I grab Julien’s shirt next. It falls to mid-thigh, better than nothing. Crouching, I move back to Julien’s side and grab my knife from the nightstand.
“What is that?” My voice barely rises above a whisper.
He shakes his head, keeping his body to the side of the frame, carefully pulling back the edge of the curtain to peer outside.
His sharp intake of breath doesn’t reassure me.
“What?” I ask. “What is it?”
He grabs my wrist, tugging me next to him. “Look. Careful.”
I edge toward the narrow gap in the curtains.
What I see stops my breath.
Moonlight illuminates the clearing outside our cabin, casting everything in silvery blue. Five, no—six figures move across the open space. Zombies, but unlike any I’ve seen before. They move on all fours, backs hunched unnaturally, heads low to the ground. Their movements are wrong. Jerky yet coordinated, almost animal-like. One lifts its head, and I see its face. It has human features stretched and distorted, mouth hanging open to reveal blackened teeth.
“What the fuck,” I whisper. “Are those?—”
“I don’t know.”
One of them approaches our porch, sniffing along the base of the cabin. Its spine juts sharply through torn clothing, legs bent at uncomfortable angles as if broken and reset wrong.
“It’s like they’re hunting,” Julien murmurs.
The realization chills my blood. Regular zombies shamble mindlessly, following sound or movement, but these—they’re tracking something. Us?
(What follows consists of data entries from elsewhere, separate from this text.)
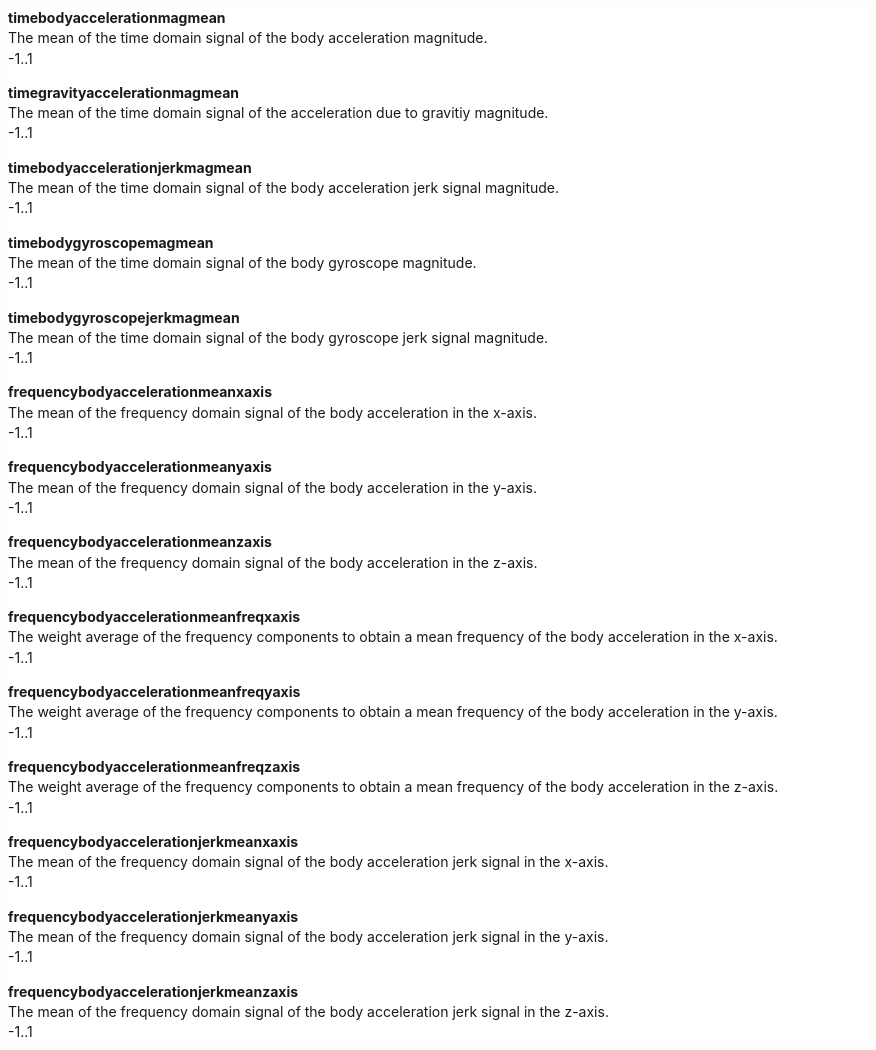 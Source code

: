 **timebodyaccelerationmagmean**      
The mean of the time domain signal of the body acceleration magnitude.  
-1..1  
  
**timegravityaccelerationmagmean**      
The mean of the time domain signal of the acceleration due to gravitiy magnitude.  
-1..1  
  
**timebodyaccelerationjerkmagmean**      
The mean of the time domain signal of the body acceleration jerk signal magnitude.  
-1..1  
  
**timebodygyroscopemagmean**      
The mean of the time domain signal of the body gyroscope magnitude.  
-1..1  
  
**timebodygyroscopejerkmagmean**      
The mean of the time domain signal of the body gyroscope jerk signal magnitude.  
-1..1  
  
**frequencybodyaccelerationmeanxaxis**      
The mean of the frequency domain signal of the body acceleration in the x-axis.  
-1..1  
  
**frequencybodyaccelerationmeanyaxis**      
The mean of the frequency domain signal of the body acceleration in the y-axis.  
-1..1  
  
**frequencybodyaccelerationmeanzaxis**      
The mean of the frequency domain signal of the body acceleration in the z-axis.  
-1..1  
  
**frequencybodyaccelerationmeanfreqxaxis**      
The weight average of the frequency components to obtain a mean frequency of the body acceleration in the x-axis.  
-1..1  
  
**frequencybodyaccelerationmeanfreqyaxis**      
The weight average of the frequency components to obtain a mean frequency of the body acceleration in the y-axis.  
-1..1  
  
**frequencybodyaccelerationmeanfreqzaxis**      
The weight average of the frequency components to obtain a mean frequency of the body acceleration in the z-axis.  
-1..1  
  
**frequencybodyaccelerationjerkmeanxaxis**      
The mean of the frequency domain signal of the body acceleration jerk signal in the x-axis.  
-1..1  
  
**frequencybodyaccelerationjerkmeanyaxis**      
The mean of the frequency domain signal of the body acceleration jerk signal in the y-axis.  
-1..1  
  
**frequencybodyaccelerationjerkmeanzaxis**      
The mean of the frequency domain signal of the body acceleration jerk signal in the z-axis.      
-1..1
A movement across the clearing catches my eye. In the window of the opposite cabin, the one we checked earlier with the sleeping bags, a face appears. A man, maybe mid-thirties, dark hair and beard. He raises his hand, making a sharp cutting motion across his throat, then points down.
“He’s telling us to stay put, get low.” Julien yanks me away from the window.
“He wasn’t here earlier.”
“Must have arrived after us.” Julien guides me toward the center of the room, away from all windows. “He might know more about these things.”
A heavy thud against our porch makes us both freeze. Something scrapes across the wooden boards, followed by sniffing sounds beneath the door. My grip tightens on the knife,knuckles whitening. I force myself to breathe quietly through my nose, counting each inhale.
One. Two. Three.
“Could be the fish they’re smelling,” Julien says.